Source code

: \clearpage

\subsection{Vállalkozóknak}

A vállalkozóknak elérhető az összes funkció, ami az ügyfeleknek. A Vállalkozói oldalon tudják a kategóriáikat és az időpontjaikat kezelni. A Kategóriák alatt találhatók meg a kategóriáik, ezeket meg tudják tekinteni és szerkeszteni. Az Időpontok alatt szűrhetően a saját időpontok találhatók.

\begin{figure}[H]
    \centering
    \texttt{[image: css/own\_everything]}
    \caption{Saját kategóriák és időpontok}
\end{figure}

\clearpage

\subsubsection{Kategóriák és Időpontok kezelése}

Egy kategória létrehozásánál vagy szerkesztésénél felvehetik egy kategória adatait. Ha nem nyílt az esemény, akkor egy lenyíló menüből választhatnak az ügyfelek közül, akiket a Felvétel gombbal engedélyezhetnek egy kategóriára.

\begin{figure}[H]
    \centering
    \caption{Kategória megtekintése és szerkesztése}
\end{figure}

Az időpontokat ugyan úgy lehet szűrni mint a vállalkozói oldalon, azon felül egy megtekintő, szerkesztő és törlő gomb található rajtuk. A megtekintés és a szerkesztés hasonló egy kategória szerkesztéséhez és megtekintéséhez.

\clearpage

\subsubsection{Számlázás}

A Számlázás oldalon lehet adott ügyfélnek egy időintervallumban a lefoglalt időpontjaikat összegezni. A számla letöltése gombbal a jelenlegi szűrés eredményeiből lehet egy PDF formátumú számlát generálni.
———
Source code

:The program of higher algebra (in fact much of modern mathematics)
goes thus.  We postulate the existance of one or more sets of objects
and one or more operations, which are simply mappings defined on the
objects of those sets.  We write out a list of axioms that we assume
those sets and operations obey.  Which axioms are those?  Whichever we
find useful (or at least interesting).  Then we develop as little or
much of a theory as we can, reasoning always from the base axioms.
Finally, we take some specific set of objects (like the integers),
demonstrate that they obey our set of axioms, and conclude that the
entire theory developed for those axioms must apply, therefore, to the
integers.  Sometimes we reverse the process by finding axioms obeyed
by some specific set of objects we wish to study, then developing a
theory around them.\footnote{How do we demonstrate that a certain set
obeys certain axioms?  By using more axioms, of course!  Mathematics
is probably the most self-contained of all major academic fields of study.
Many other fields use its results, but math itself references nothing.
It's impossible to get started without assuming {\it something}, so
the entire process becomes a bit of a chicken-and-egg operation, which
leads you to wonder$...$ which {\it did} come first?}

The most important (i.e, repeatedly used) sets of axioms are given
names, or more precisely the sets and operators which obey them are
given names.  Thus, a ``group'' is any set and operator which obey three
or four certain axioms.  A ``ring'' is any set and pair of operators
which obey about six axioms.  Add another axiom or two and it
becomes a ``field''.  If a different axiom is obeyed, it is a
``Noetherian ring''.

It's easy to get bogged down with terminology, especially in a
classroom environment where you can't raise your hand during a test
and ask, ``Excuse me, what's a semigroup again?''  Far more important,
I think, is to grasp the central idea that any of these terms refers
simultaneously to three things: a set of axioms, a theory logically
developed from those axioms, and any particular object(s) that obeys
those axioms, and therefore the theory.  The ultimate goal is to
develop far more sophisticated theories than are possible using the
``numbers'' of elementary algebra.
———
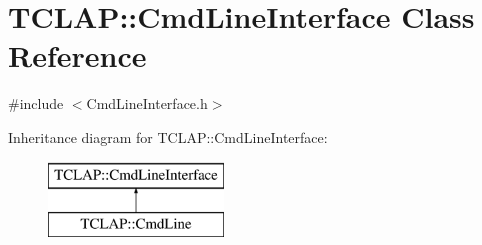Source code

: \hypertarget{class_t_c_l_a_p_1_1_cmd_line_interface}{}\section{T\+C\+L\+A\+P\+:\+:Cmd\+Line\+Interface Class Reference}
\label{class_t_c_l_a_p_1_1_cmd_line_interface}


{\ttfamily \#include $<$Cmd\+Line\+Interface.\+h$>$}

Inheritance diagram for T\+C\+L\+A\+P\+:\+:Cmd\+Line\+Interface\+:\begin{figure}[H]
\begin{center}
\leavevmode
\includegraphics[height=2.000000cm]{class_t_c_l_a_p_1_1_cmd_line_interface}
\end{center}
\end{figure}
———
• [Activity] Copy the records above exactly, beginning at the line that contains "developed from those" and stopping after the line that contains "of elementary algebra.".

• [Solution]
developed from those axioms, and any particular object(s) that obeys
those axioms, and therefore the theory.  The ultimate goal is to
develop far more sophisticated theories than are possible using the
``numbers'' of elementary algebra.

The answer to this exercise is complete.